Philippine Airlines parent slips into first-quarter loss

PAL Holdings, the parent company of Philippine Airlines, has posted an operating loss of Ps6.55 billion ($131 million) for the first quarter of 2020, a sharp reversal of the Ps2.53 billion operating profit in the same period last year.

PAL Holdings, the parent company of Philippine Airlines, has posted an operating loss of Ps6.55 billion ($131 million) for the first quarter of 2020, a sharp reversal of the Ps2.53 billion operating profit in the same period last year.

Revenue for the quarter ended 31 March fell 18.3% year on year to Ps32 billion. The company attributes the revenue decline to the coronavirus pandemic, which has caused a sharp drop in passenger numbers and increased flight cancellations.

The passenger segment accounts for the bulk of revenues and this fell 21.4%, to Ps27 billion, and cargo revenues declined 14%, to Ps1.89 billion. Meanwhile, ancillary revenue grew 18.7% to Ps3.16 billion.

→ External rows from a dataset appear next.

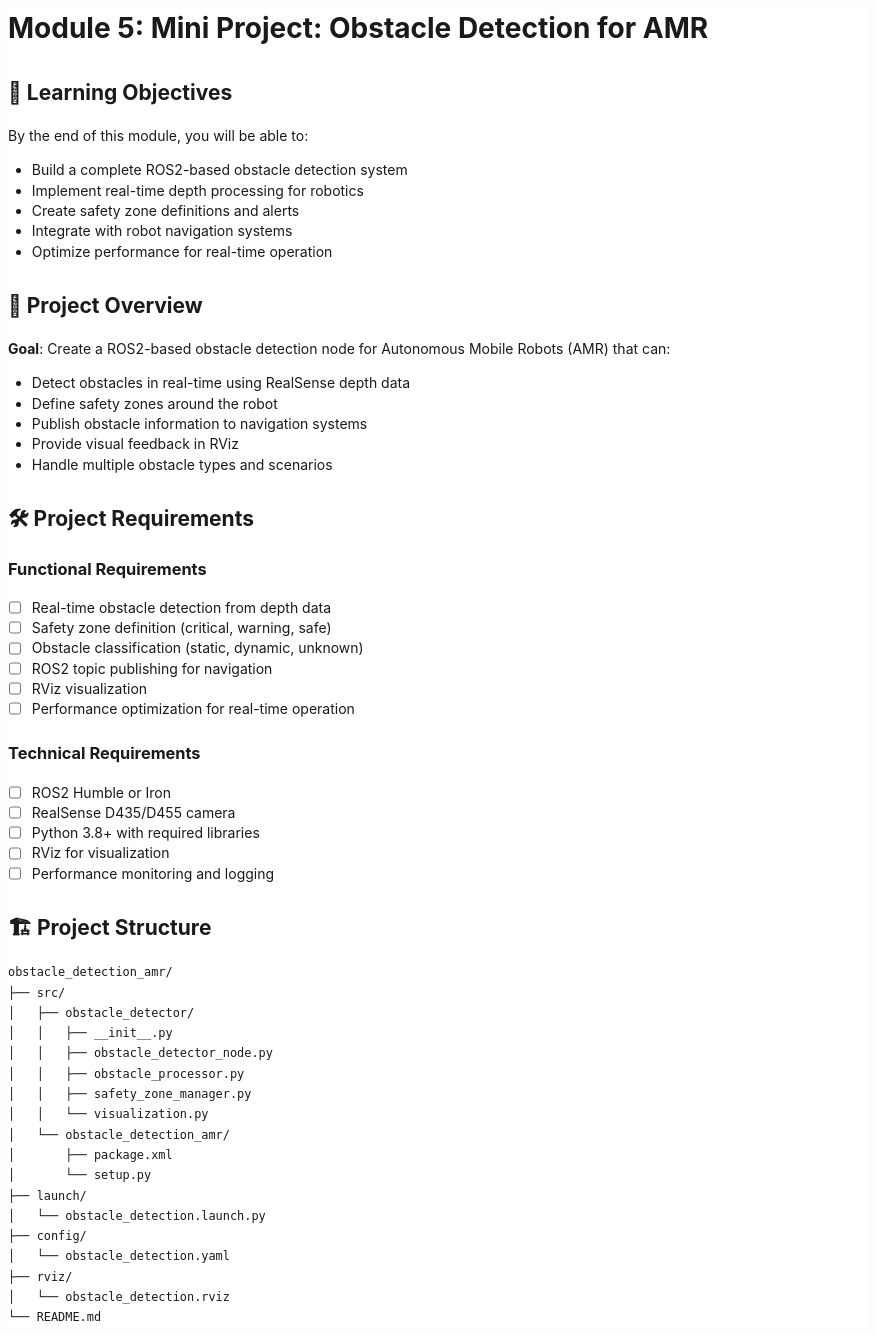 # Module 5: Mini Project: Obstacle Detection for AMR

## 🎯 Learning Objectives

By the end of this module, you will be able to:
- Build a complete ROS2-based obstacle detection system
- Implement real-time depth processing for robotics
- Create safety zone definitions and alerts
- Integrate with robot navigation systems
- Optimize performance for real-time operation

## 🎯 Project Overview

**Goal**: Create a ROS2-based obstacle detection node for Autonomous Mobile Robots (AMR) that can:
- Detect obstacles in real-time using RealSense depth data
- Define safety zones around the robot
- Publish obstacle information to navigation systems
- Provide visual feedback in RViz
- Handle multiple obstacle types and scenarios

## 🛠️ Project Requirements

### Functional Requirements
- [ ] Real-time obstacle detection from depth data
- [ ] Safety zone definition (critical, warning, safe)
- [ ] Obstacle classification (static, dynamic, unknown)
- [ ] ROS2 topic publishing for navigation
- [ ] RViz visualization
- [ ] Performance optimization for real-time operation

### Technical Requirements
- [ ] ROS2 Humble or Iron
- [ ] RealSense D435/D455 camera
- [ ] Python 3.8+ with required libraries
- [ ] RViz for visualization
- [ ] Performance monitoring and logging

## 🏗️ Project Structure

```
obstacle_detection_amr/
├── src/
│   ├── obstacle_detector/
│   │   ├── __init__.py
│   │   ├── obstacle_detector_node.py
│   │   ├── obstacle_processor.py
│   │   ├── safety_zone_manager.py
│   │   └── visualization.py
│   └── obstacle_detection_amr/
│       ├── package.xml
│       └── setup.py
├── launch/
│   └── obstacle_detection.launch.py
├── config/
│   └── obstacle_detection.yaml
├── rviz/
│   └── obstacle_detection.rviz
└── README.md
```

Expenses rose 5.2%, to Ps38.6 billion, led by an increase in costs associated with flying operations, particularly fuel hedging losses. Other operating expenses declined due to a reduced number of flights during the quarter.

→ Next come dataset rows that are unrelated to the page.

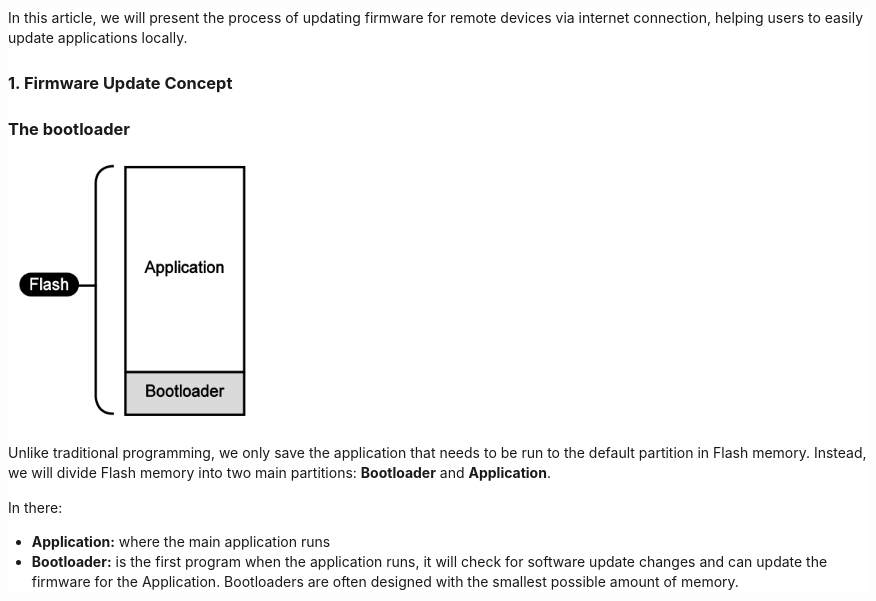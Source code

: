 In this article, we will present the process of updating firmware for remote devices via internet connection, helping users to easily update applications locally.

### 1. Firmware Update Concept
### The bootloader
[<img src="hardware/images/the-bootloader.png" width="250"/>](https://ww1.microchip.com/downloads/en/Appnotes/Atmel-42141-SAM-AT02333-Safe-and-Secure-Bootloader-Implementation-for-SAM3-4_Application-Note.pdf)

Unlike traditional programming, we only save the application that needs to be run to the default partition in Flash memory. Instead, we will divide Flash memory into two main partitions: **Bootloader** and **Application**.

In there: 
- **Application:** where the main application runs
- **Bootloader:** is the first program when the application runs, it will check for software update changes and can update the firmware for the Application. Bootloaders are often designed with the smallest possible amount of memory.
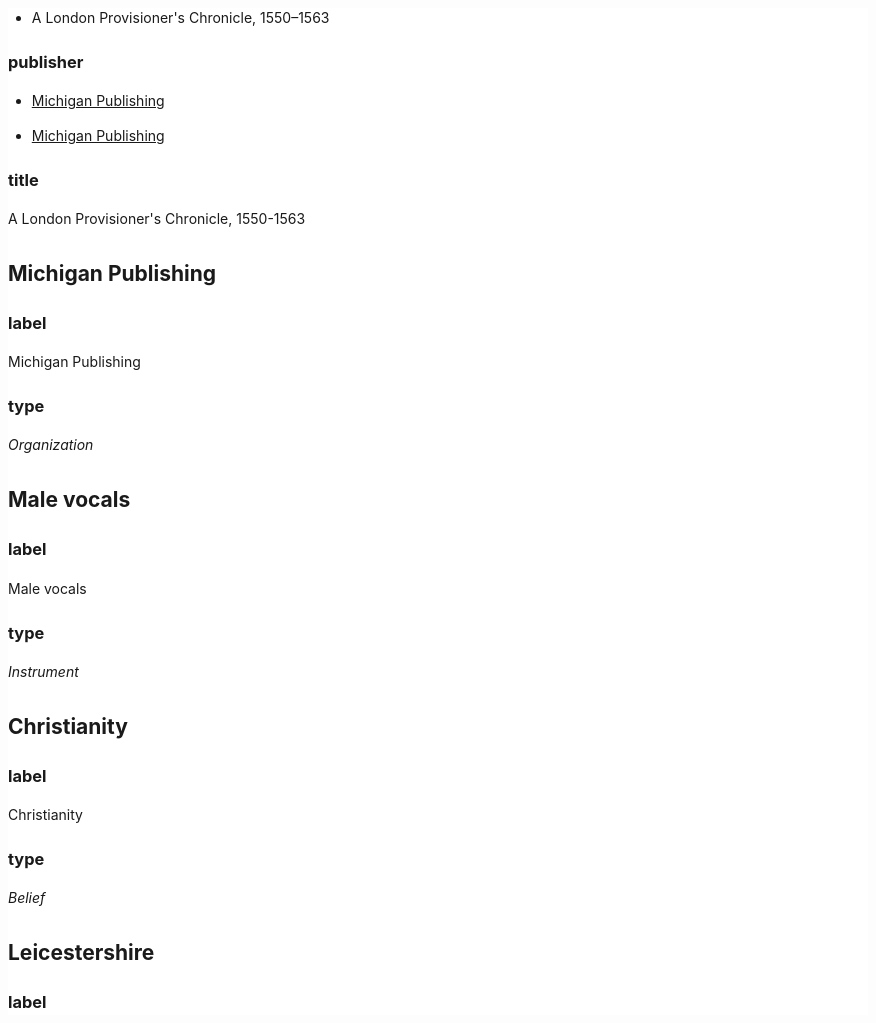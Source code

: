  - A London Provisioner's Chronicle, 1550–1563

### publisher

 - [Michigan Publishing](#Michigan-Publishing)

 - [Michigan Publishing](#Michigan-Publishing)

### title


A London Provisioner's Chronicle, 1550-1563

## Michigan Publishing

### label


Michigan Publishing

### type


*Organization*

## Male vocals

### label


Male vocals

### type


*Instrument*

## Christianity

### label


Christianity

### type


*Belief*

## Leicestershire

### label


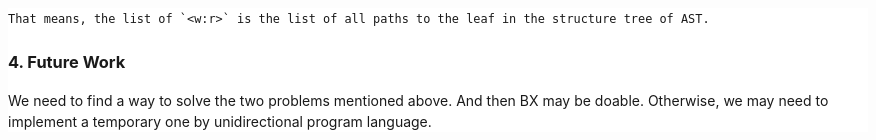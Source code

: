 	That means, the list of `<w:r>` is the list of all paths to the leaf in the structure tree of AST. 


### 4. Future Work

We need to find a way to solve the two problems mentioned above. And then BX may be doable. Otherwise, we may need to implement a temporary one by unidirectional program language.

The company’s net loss widened from Ps838 million to Ps9.38 billion. Cash and cash equivalents stood at Ps5.13 billion as at 31 March 2020, down from Ps9.29 billion on 31 March 2019.

Philippine Airlines had 98 aircraft in its fleet at period end, a net increase of one aircraft over the previous quarter. The airline added an Airbus A321neo and two De Havilland Canada Dash 8-400s, and removed two A320s.